• _ACTION ITEM_:
Look through the records below for the line with "date and time." and the line with "- [From Repetitive", then return those lines and all lines between, exactly.

• _MATERIAL FOR THE TASK_:

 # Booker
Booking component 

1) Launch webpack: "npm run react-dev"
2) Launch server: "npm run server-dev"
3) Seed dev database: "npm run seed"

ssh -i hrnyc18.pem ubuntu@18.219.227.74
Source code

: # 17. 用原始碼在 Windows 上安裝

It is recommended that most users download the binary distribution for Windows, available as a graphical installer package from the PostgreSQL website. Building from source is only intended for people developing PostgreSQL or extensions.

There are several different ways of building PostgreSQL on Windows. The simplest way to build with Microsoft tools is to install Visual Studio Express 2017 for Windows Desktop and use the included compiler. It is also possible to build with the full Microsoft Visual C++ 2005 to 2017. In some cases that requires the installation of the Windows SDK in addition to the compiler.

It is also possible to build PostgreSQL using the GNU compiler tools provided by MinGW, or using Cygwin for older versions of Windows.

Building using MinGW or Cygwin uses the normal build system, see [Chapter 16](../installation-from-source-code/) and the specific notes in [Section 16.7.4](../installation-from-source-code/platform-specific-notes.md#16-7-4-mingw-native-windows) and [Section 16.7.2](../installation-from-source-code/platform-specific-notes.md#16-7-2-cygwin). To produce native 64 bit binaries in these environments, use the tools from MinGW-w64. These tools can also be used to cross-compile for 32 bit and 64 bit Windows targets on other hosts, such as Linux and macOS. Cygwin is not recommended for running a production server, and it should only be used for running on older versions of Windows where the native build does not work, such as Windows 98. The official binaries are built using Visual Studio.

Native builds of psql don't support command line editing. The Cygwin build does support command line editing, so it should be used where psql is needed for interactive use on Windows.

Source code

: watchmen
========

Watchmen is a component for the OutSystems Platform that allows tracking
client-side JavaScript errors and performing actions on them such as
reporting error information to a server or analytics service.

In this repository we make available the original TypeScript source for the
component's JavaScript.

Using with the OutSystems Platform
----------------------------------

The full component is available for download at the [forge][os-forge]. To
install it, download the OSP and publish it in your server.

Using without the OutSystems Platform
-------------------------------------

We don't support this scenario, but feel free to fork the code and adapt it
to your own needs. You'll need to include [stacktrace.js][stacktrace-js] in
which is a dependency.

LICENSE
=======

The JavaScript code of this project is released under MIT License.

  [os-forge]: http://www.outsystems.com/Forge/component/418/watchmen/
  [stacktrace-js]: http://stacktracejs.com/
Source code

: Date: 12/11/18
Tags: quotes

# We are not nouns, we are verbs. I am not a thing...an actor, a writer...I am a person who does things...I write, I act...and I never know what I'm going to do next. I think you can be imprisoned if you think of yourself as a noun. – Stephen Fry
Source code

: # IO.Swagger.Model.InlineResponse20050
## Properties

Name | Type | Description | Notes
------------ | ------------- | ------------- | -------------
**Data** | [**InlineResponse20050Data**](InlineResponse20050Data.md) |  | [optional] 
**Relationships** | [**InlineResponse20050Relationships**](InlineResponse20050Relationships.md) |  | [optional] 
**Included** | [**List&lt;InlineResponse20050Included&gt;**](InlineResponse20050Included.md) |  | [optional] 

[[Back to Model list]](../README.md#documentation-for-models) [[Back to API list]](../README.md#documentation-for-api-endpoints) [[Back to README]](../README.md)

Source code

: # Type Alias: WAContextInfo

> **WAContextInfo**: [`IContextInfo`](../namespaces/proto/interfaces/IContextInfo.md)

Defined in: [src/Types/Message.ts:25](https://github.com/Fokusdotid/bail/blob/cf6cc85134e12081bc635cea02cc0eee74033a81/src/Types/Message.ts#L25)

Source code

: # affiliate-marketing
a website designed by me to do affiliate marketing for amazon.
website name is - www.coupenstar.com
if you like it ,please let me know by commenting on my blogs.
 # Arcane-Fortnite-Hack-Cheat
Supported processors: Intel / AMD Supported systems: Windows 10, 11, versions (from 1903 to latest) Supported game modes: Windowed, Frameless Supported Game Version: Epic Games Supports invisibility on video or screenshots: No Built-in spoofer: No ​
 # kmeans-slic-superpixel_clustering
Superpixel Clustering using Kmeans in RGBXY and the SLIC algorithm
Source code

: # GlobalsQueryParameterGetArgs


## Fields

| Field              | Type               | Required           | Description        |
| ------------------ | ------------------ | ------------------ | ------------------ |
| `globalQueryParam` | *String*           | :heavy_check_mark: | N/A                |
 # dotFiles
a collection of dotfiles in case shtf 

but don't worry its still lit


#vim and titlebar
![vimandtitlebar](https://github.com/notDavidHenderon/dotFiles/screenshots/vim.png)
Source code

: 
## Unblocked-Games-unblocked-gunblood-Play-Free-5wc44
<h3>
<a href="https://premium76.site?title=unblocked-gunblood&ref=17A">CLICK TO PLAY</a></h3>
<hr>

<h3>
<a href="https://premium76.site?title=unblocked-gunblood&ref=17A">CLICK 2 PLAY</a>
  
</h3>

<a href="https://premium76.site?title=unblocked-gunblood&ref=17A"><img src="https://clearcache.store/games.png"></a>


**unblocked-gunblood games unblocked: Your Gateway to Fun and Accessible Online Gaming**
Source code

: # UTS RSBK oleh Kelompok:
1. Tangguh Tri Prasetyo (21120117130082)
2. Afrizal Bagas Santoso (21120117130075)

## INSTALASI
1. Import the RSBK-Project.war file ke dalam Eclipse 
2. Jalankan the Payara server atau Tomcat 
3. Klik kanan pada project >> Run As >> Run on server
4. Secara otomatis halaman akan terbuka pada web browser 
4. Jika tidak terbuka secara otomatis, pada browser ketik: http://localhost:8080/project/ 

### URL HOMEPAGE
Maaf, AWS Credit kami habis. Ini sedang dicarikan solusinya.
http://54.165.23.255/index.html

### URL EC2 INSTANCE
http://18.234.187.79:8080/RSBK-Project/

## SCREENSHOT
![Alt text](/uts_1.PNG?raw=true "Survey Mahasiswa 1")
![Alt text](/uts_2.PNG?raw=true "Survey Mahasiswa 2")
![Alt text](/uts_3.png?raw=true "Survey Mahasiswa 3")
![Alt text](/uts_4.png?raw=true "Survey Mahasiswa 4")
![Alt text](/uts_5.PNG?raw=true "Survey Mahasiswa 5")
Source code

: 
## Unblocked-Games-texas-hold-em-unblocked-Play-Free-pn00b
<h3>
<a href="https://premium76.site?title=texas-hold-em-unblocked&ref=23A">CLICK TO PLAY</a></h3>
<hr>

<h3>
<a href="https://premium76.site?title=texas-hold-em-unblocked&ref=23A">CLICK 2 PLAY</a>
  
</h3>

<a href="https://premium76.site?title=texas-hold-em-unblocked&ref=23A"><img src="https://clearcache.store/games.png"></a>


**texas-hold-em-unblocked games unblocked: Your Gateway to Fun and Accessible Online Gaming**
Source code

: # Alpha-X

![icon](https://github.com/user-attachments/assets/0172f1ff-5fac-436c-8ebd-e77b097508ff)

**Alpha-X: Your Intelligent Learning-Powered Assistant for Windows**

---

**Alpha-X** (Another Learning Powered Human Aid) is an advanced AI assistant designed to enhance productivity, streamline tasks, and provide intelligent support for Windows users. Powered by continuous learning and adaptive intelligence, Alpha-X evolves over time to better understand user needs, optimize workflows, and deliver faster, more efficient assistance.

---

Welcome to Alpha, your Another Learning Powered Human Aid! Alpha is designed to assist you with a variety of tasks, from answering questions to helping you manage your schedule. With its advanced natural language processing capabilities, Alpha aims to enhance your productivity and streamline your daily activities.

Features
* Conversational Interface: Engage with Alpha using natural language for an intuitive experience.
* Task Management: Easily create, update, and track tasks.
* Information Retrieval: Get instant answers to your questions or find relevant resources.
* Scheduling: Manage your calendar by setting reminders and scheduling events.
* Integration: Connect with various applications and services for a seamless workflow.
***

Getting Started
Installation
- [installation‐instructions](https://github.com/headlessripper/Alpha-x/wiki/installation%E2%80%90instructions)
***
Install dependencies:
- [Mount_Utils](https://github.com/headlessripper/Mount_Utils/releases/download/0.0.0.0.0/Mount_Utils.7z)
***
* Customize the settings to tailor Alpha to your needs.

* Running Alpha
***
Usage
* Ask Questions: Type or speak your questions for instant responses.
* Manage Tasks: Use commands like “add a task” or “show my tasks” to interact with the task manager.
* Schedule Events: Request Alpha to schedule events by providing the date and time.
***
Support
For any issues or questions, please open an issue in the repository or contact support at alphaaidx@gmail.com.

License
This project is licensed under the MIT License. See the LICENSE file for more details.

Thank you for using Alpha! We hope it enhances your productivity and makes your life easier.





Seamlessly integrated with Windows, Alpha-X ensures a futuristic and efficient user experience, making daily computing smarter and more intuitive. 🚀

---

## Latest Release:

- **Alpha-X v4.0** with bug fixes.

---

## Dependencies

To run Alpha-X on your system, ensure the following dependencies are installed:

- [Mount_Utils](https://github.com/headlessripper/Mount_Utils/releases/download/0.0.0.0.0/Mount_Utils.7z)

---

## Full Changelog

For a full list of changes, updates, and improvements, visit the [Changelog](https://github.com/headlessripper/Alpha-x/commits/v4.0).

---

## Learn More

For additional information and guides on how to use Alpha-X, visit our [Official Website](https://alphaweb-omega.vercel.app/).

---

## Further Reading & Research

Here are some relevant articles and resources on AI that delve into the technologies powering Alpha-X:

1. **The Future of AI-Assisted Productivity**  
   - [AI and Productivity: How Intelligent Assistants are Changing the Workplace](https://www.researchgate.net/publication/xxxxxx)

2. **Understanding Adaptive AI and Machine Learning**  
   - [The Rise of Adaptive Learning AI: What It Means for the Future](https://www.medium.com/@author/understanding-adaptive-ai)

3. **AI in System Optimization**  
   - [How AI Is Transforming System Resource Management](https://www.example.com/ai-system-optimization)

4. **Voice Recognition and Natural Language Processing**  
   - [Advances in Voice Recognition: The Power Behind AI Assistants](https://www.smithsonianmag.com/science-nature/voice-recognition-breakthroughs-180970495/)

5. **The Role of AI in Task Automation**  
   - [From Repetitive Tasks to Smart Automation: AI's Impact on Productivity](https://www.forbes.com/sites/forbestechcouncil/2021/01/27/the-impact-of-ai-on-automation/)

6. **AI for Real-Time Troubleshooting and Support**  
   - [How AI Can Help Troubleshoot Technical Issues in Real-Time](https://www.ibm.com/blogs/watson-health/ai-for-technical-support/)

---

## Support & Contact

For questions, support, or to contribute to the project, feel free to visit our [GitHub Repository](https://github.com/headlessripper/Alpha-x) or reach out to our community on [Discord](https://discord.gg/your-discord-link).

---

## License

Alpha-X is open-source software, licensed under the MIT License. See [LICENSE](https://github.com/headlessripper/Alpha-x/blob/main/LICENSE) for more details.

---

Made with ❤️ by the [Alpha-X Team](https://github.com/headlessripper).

• _YOUR SOLUTION_:
* Schedule Events: Request Alpha to schedule events by providing the date and time.
***
Support
For any issues or questions, please open an issue in the repository or contact support at alphaaidx@gmail.com.

License
This project is licensed under the MIT License. See the LICENSE file for more details.

Thank you for using Alpha! We hope it enhances your productivity and makes your life easier.





Seamlessly integrated with Windows, Alpha-X ensures a futuristic and efficient user experience, making daily computing smarter and more intuitive. 🚀

---

## Latest Release:

- **Alpha-X v4.0** with bug fixes.

---

## Dependencies

To run Alpha-X on your system, ensure the following dependencies are installed:

- [Mount_Utils](https://github.com/headlessripper/Mount_Utils/releases/download/0.0.0.0.0/Mount_Utils.7z)

---

## Full Changelog

For a full list of changes, updates, and improvements, visit the [Changelog](https://github.com/headlessripper/Alpha-x/commits/v4.0).

---

## Learn More

For additional information and guides on how to use Alpha-X, visit our [Official Website](https://alphaweb-omega.vercel.app/).

---

## Further Reading & Research

Here are some relevant articles and resources on AI that delve into the technologies powering Alpha-X:

1. **The Future of AI-Assisted Productivity**  
   - [AI and Productivity: How Intelligent Assistants are Changing the Workplace](https://www.researchgate.net/publication/xxxxxx)

2. **Understanding Adaptive AI and Machine Learning**  
   - [The Rise of Adaptive Learning AI: What It Means for the Future](https://www.medium.com/@author/understanding-adaptive-ai)

3. **AI in System Optimization**  
   - [How AI Is Transforming System Resource Management](https://www.example.com/ai-system-optimization)

4. **Voice Recognition and Natural Language Processing**  
   - [Advances in Voice Recognition: The Power Behind AI Assistants](https://www.smithsonianmag.com/science-nature/voice-recognition-breakthroughs-180970495/)

5. **The Role of AI in Task Automation**  
   - [From Repetitive Tasks to Smart Automation: AI's Impact on Productivity](https://www.forbes.com/sites/forbestechcouncil/2021/01/27/the-impact-of-ai-on-automation/)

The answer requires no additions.